Jumat, 17 Juli 2026 – Hari Kelima: Refleksi dan Pentup
Hari terakhir diisi dengan evaluasi kegiatan, penulisan kesan-pesan, dan penyampaian komitmen bersama untuk menciptakan lingkungan sekolah yang ramah. Acara ditutup secara resmi oleh kepala sekolah, dihadiri perwakilan orang tua, dengan pesan agar semangat inklusivitas dan saling menghargai terus dihidupkan selama masa pembelajaran.
Aktivitas Wajib Sesuai Panduan
Panduan Kemendikdasmen menetapkan sejumlah aktivitas wajib yang harus ada dalam setiap pelaksanaan MPLS Ramah. Pertama, sesi pengenalan lingkungan sekolah yang bebas dari intimidasi. Kedua, edukasi anti-kekerasan, termasuk penyampaian saluran pengaduan resmi di sekolah. Ketiga, sosialisasi hak dan kewajiban peserta didik yang disesuaikan dengan tata tertib sekolah. Keempat, orientasi orang tua yang dilakukan secara terpisah atau terintegrasi pada hari pertama dan terakhir, untuk menyamakan visi pendidikan.

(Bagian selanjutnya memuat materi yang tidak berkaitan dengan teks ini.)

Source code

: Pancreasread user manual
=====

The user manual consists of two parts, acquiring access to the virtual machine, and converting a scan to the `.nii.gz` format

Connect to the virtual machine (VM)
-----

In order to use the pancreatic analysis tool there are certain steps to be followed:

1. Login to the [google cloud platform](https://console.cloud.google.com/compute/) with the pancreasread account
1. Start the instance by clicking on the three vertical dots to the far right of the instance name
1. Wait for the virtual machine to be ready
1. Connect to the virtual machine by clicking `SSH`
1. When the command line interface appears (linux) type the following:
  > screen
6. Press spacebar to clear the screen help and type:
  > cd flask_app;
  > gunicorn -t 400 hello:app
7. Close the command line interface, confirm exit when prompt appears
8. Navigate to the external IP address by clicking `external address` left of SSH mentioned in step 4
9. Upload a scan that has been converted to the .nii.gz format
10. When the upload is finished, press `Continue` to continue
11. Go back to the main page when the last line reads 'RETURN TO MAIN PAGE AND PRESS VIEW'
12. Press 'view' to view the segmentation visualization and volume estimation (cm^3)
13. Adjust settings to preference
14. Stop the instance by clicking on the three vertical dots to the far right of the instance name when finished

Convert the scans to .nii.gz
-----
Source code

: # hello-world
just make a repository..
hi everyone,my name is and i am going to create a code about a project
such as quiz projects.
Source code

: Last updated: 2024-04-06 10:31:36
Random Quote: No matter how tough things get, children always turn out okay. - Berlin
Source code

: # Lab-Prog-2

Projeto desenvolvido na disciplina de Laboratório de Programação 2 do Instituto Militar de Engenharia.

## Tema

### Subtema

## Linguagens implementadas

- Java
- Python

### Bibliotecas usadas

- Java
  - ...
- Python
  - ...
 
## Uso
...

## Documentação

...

Pihak sekolah juga wajib memastikan kelengkapan sarana pendukung, seperti ruang belajar yang aksesibel bagi siswa difabel, penyediaan materi dalam format ramah anak, serta pelibatan tenaga kesehatan jika ada sesi pemeriksaan ringan. Pengawasan ketat diterapkan: panitia MPLS terdiri dari guru yang telah mendapatkan pembekalan, sementara keterlibatan kakak kelas dibatasi pada fungsi pendampingan dan dilarang menciptakan ritual yang merendahkan martabat.
Dampak dan Harapan
Penerapan MPLS Ramah diyakini menjadi fondasi awal pembentukan karakter siswa yang lebih berempati dan menghargai perbedaan. Dengan jadwal yang terstruktur dan materi yang menekankan keselamatan, orientasi sekolah tak lagi menjadi momok, melainkan jembatan transisi yang positif. Sekolah diimbau untuk tidak menambahkan kegiatan di luar panduan yang berpotensi memicu kegaduhan, seperti tugas-tugas yang memberatkan atau atribut yang tidak relevan.
Dengan sinergi antara pemerintah, sekolah, dan orang tua, MPLS Ramah 2026 diharapkan mencetak generasi pelajar yang tidak hanya siap belajar, tetapi juga tumbuh dalam ekosistem pendidikan yang memanusiakan.